“啊嚏!”
正對著鏡子更換襯衫的賈巴里忽然打了個噴嚏,之後他拿起放在桌子上的刮鬍刀,精心修剪自己引以為傲的鬍子。
他背後正對花園的窗戶無聲地開啟,黑髮黑眼的精靈從窗外翻進來:“賈巴里,我見到德斯坦了。”
“和猜想的一樣吧?”賈巴里沒有回頭,他透過鏡子看著眼神緊張且疲憊的耐羅,“德斯坦應該是那個魔術師計劃中重要的棋子,或者說是預備的?”
“我問她還記不記得之前發生的事情,她卻說我們才第一次見面不要隨便叫她的名字。”耐羅靠著窗戶煩躁地捋了一把額前的頭髮。
他剛剛見到德斯坦的時候,她居然露出初次見面時的警惕表情,就像一隻受驚的野獸一樣——她似乎忘記前段時間經歷的一切,記憶停留在和蜜莉恩與梅西爾戰鬥之後。

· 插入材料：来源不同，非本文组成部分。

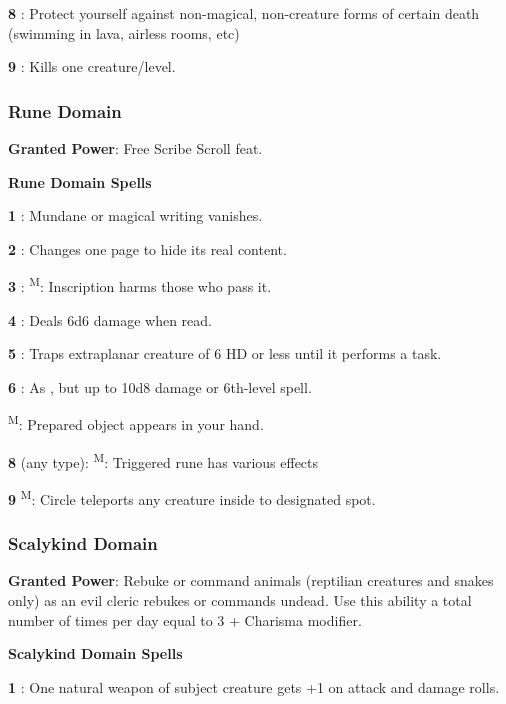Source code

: \textbf{8} : Protect yourself against non-magical, non-creature forms of certain death (swimming in lava, airless rooms, etc)

\textbf{9} : Kills one creature/level.

\subsubsection{Rune Domain}

\textbf{Granted Power}: Free Scribe Scroll feat.

\textbf{Rune Domain Spells}

\textbf{1} : Mundane or magical writing vanishes.

\textbf{2} : Changes one page to hide its real content.

\textbf{3} : \textsuperscript{M}: Inscription harms those who pass it.

\textbf{4} : Deals 6d6 damage when read.

\textbf{5} : Traps extraplanar creature of 6 HD or less until it performs a task.

\textbf{6} : As , but up to 10d8 damage or 6th-level spell.

\textsuperscript{M}: Prepared object appears in your hand.

\textbf{8}  (any type): \textsuperscript{M}: Triggered rune has various effects

\textbf{9} \textsuperscript{M}: Circle teleports any creature inside to designated spot.

\subsubsection{Scalykind Domain}

\textbf{Granted Power}: Rebuke or command animals (reptilian creatures and snakes only) as an evil cleric rebukes or commands undead. Use this ability a total number of times per day equal to 3 + Charisma modifier.

\textbf{Scalykind Domain Spells}

\textbf{1} : One natural weapon of subject creature gets +1 on attack and damage rolls.

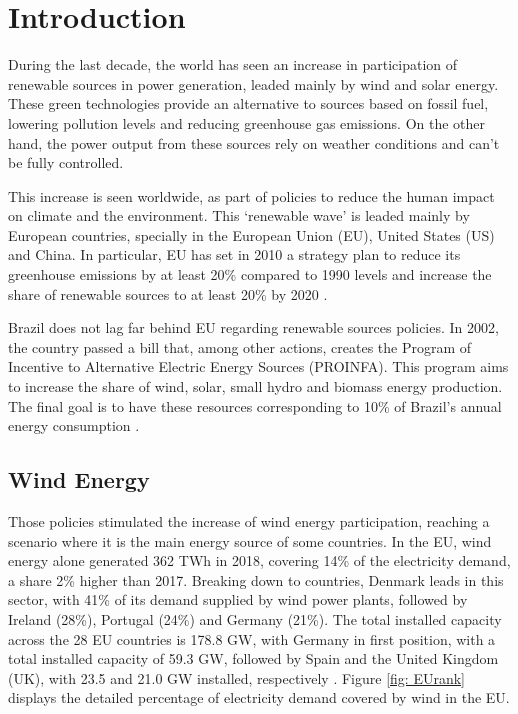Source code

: 
\chapter[Introduction]{Introduction}
\label{ch: Intro}

During the last decade, the world has seen an increase in participation of renewable sources in power generation, leaded mainly by wind and solar energy. These green technologies provide an alternative to sources based on fossil fuel, lowering pollution levels and reducing greenhouse gas emissions. On the other hand, the power output from these sources rely on weather conditions and can't be fully controlled.

This increase is seen worldwide, as part of policies to reduce the human impact on climate and the environment. This `renewable wave' is leaded mainly by European countries, specially in the European Union (EU), United States (US) and China. In particular, EU has set in 2010 a strategy plan to reduce its greenhouse emissions by at least 20\% compared to 1990 levels and increase the share of renewable sources to at least 20\% by 2020 \cite{Europe2020}.

Brazil does not lag far behind EU regarding renewable sources policies. In 2002, the country passed a bill that, among other actions, creates the Program of Incentive to Alternative Electric Energy Sources (PROINFA). This program aims to increase the share of wind, solar, small hydro and biomass energy production. The final goal is to have these resources corresponding to 10\% of Brazil's annual energy consumption \cite{Brazil2002}.

\section{Wind Energy}

Those policies stimulated the increase of wind energy participation, reaching a scenario where it is the main energy source of some countries. In the EU, wind energy alone generated 362 TWh in 2018, covering 14\% of the electricity demand, a share 2\% higher than 2017. Breaking down to countries, Denmark leads in this sector, with 41\% of its demand supplied by wind power plants, followed by Ireland (28\%), Portugal (24\%) and Germany (21\%). The total installed capacity across the 28 EU countries is 178.8 GW, with Germany in first position, with a total installed capacity of 59.3 GW, followed by Spain and the United Kingdom (UK), with 23.5 and 21.0 GW installed, respectively \cite{WindEurope2019}. Figure \ref{fig: EUrank} displays the detailed percentage of electricity demand covered by wind in the EU.

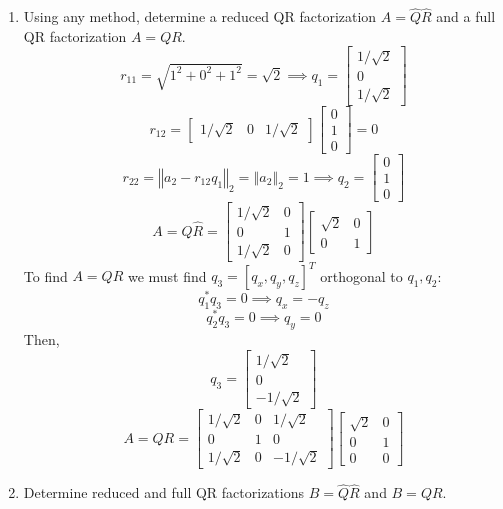 \documentclass[12pt]{article}
\numberwithin{equation}{section}
\newcommand{\norm}[1]{\left\Vert#1\right\Vert}
\begin{document}
\begin{enumerate}
    \begin{enumerate}
    \item Using any method, determine a reduced QR factorization $A=\hat{Q}\hat{R}$ and a full QR factorization $A=QR$.
        $$r_{11}=\sqrt{1^2+0^2+1^2}=\sqrt{2}\implies q_1=\left[\begin{array}{c}1/\sqrt{2}\\0\\1/\sqrt{2}\end{array}\right]$$
        $$r_{12}=\left[\begin{array}{ccc}1/\sqrt{2}&0&1/\sqrt{2}\end{array}\right]\left[\begin{array}{c}0\\1\\0\end{array}\right]=0$$
        $$r_{22}=\norm{a_2-r_{12}q_1}_2=\norm{a_2}_2=1\implies q_2=\left[\begin{array}{c}0\\1\\0\end{array}\right]$$
        $$A=\hat{Q}\hat{R}=\left[\begin{array}{cc}1/\sqrt{2}&0\\0&1\\1/\sqrt{2}&0\end{array}\right] \left[\begin{array}{cc}\sqrt{2}&0\\0&1\end{array}\right]$$
        To find $A=QR$ we must find $q_3=[q_x,q_y,q_z]^T$ orthogonal to $q_1,q_2$:
        $$q_1^*q_3=0\implies q_x=-q_z$$
        $$q_2^*q_3=0\implies q_y=0$$
        Then,
        $$q_3=\left[\begin{array}{c}1/\sqrt{2}\\0\\-1/\sqrt{2}\end{array}\right]$$
        $$A=QR=\left[\begin{array}{ccc}1/\sqrt{2}&0&1/\sqrt{2}\\0&1&0\\1/\sqrt{2}&0&-1/\sqrt{2}\end{array}\right] \left[\begin{array}{cc}\sqrt{2}&0\\0&1\\0&0\end{array}\right]$$
    \item Determine reduced and full QR factorizations $B=\hat{Q}\hat{R}$ and $B=QR$.

\end{enumerate}
\end{enumerate}
\end{document}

“控制記憶應該是不可饒恕且已經失傳的魔法,那個魔術師到底是從哪裡學到的?還有你說的事情都是真的嗎?你真的可以做到這件事?”
“耐羅先生,我們都是坐在一條船上的同伴,我自然不會對你說謊。”
賈巴里忽然提高聲音打斷耐羅,他像是上臺表演的演員一樣披著外套轉身,舉起手做出浮誇的致敬動作:“我們也別無選擇,只能服從那位魔術師的安排。你放心,只要我們等待,事情總會向好的方向發展的。”

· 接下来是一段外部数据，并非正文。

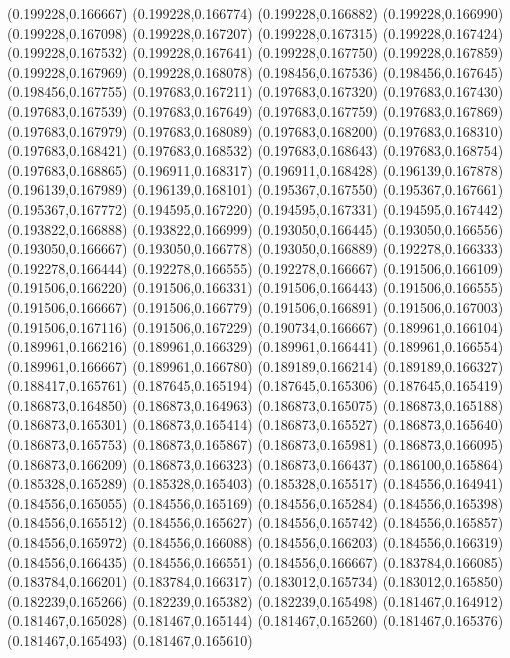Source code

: (0.199228,0.166667)
(0.199228,0.166774)
(0.199228,0.166882)
(0.199228,0.166990)
(0.199228,0.167098)
(0.199228,0.167207)
(0.199228,0.167315)
(0.199228,0.167424)
(0.199228,0.167532)
(0.199228,0.167641)
(0.199228,0.167750)
(0.199228,0.167859)
(0.199228,0.167969)
(0.199228,0.168078)
(0.198456,0.167536)
(0.198456,0.167645)
(0.198456,0.167755)
(0.197683,0.167211)
(0.197683,0.167320)
(0.197683,0.167430)
(0.197683,0.167539)
(0.197683,0.167649)
(0.197683,0.167759)
(0.197683,0.167869)
(0.197683,0.167979)
(0.197683,0.168089)
(0.197683,0.168200)
(0.197683,0.168310)
(0.197683,0.168421)
(0.197683,0.168532)
(0.197683,0.168643)
(0.197683,0.168754)
(0.197683,0.168865)
(0.196911,0.168317)
(0.196911,0.168428)
(0.196139,0.167878)
(0.196139,0.167989)
(0.196139,0.168101)
(0.195367,0.167550)
(0.195367,0.167661)
(0.195367,0.167772)
(0.194595,0.167220)
(0.194595,0.167331)
(0.194595,0.167442)
(0.193822,0.166888)
(0.193822,0.166999)
(0.193050,0.166445)
(0.193050,0.166556)
(0.193050,0.166667)
(0.193050,0.166778)
(0.193050,0.166889)
(0.192278,0.166333)
(0.192278,0.166444)
(0.192278,0.166555)
(0.192278,0.166667)
(0.191506,0.166109)
(0.191506,0.166220)
(0.191506,0.166331)
(0.191506,0.166443)
(0.191506,0.166555)
(0.191506,0.166667)
(0.191506,0.166779)
(0.191506,0.166891)
(0.191506,0.167003)
(0.191506,0.167116)
(0.191506,0.167229)
(0.190734,0.166667)
(0.189961,0.166104)
(0.189961,0.166216)
(0.189961,0.166329)
(0.189961,0.166441)
(0.189961,0.166554)
(0.189961,0.166667)
(0.189961,0.166780)
(0.189189,0.166214)
(0.189189,0.166327)
(0.188417,0.165761)
(0.187645,0.165194)
(0.187645,0.165306)
(0.187645,0.165419)
(0.186873,0.164850)
(0.186873,0.164963)
(0.186873,0.165075)
(0.186873,0.165188)
(0.186873,0.165301)
(0.186873,0.165414)
(0.186873,0.165527)
(0.186873,0.165640)
(0.186873,0.165753)
(0.186873,0.165867)
(0.186873,0.165981)
(0.186873,0.166095)
(0.186873,0.166209)
(0.186873,0.166323)
(0.186873,0.166437)
(0.186100,0.165864)
(0.185328,0.165289)
(0.185328,0.165403)
(0.185328,0.165517)
(0.184556,0.164941)
(0.184556,0.165055)
(0.184556,0.165169)
(0.184556,0.165284)
(0.184556,0.165398)
(0.184556,0.165512)
(0.184556,0.165627)
(0.184556,0.165742)
(0.184556,0.165857)
(0.184556,0.165972)
(0.184556,0.166088)
(0.184556,0.166203)
(0.184556,0.166319)
(0.184556,0.166435)
(0.184556,0.166551)
(0.184556,0.166667)
(0.183784,0.166085)
(0.183784,0.166201)
(0.183784,0.166317)
(0.183012,0.165734)
(0.183012,0.165850)
(0.182239,0.165266)
(0.182239,0.165382)
(0.182239,0.165498)
(0.181467,0.164912)
(0.181467,0.165028)
(0.181467,0.165144)
(0.181467,0.165260)
(0.181467,0.165376)
(0.181467,0.165493)
(0.181467,0.165610)
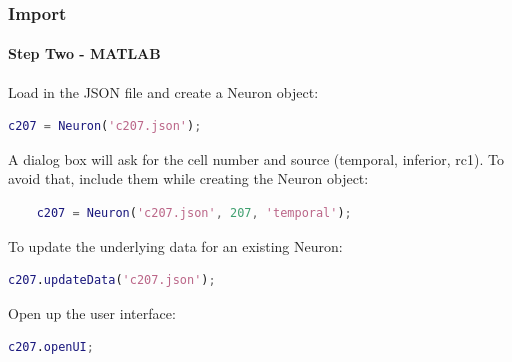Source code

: \documentclass[11pt]{beamer}
\begin{document}
\begin{frame}[fragile]
	\frametitle{Import}
	\framesubtitle{Step Two - MATLAB}
	Load in the JSON file and create a Neuron object:
	\begin{lstlisting}[language=matlab]
	c207 = Neuron('c207.json');\end{lstlisting}
	A dialog box will ask for the cell number and source (temporal, inferior, rc1). To avoid that, include them while creating the Neuron object:
	\begin{lstlisting}[language=matlab]
	% output = Neuron(filename, cellNumber, source);
	c207 = Neuron('c207.json', 207, 'temporal');\end{lstlisting}
	To update the underlying data for an existing Neuron:
	\begin{lstlisting}[language=matlab]
	c207.updateData('c207.json');\end{lstlisting}
	Open up the user interface:
	\begin{lstlisting}[language=matlab]
	c207.openUI;\end{lstlisting}
\end{frame}
\end{document}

耐羅看到賈巴里的手勢和眼神,他瞬間明白對方的意思:“既然這樣的話,我會稍微期待一下的。只是如果你騙了我的話,我絕對會給你好看。”
“這你放心,我可是有信譽保證的,不然怎麼可能活到現在?”賈巴里擺擺手表示一切都會按照計劃進行,讓耐羅注意不要露出破綻,“你的孩子們現在怎麼樣了,還健康嗎?沒有被做奇怪的事情吧?”
“那些孩子過得很好,甚至比我照顧他們的時候過得更好……我在想我是不是應該把他們交給教會……”
提到收養的孩子,耐羅的表情瞬間柔和許多,他甚至開始有將這些孩子及交給教會撫養的想法。
聽到耐羅的話,賈巴里臉上的悠閒忽然消失。
他放下剛拿起的茶杯起身走到耐羅面前,一把摁住對方肩頭低頭警告道:“就算孩子們很幸福,你也絕對不能把他們留給教會!教會就是這種充滿惡意的地方,他們會對自己有用的人給予關心,等到需要的時候這些人就是消耗品!你無法照顧那群孩子的話,可以把他們交給我。我會幫你找到對孩子負責的人,但你絕對不能讓教會收留他們!”
“我是怎麼來這裡的?我記得在對付那隻白色大狗的時候忽然被金色的甲蟲包圍,之後我被一個老傢伙從那個酒館裡面帶出去,可後面發生什麼我一點記憶都沒有了。”
金棕色短髮,眼眸深藍如夜的女性坐在椅子上痛苦地扶著額頭,她試圖回憶之前的事情,而這麼做的結果就是頭痛得好像要裂開了。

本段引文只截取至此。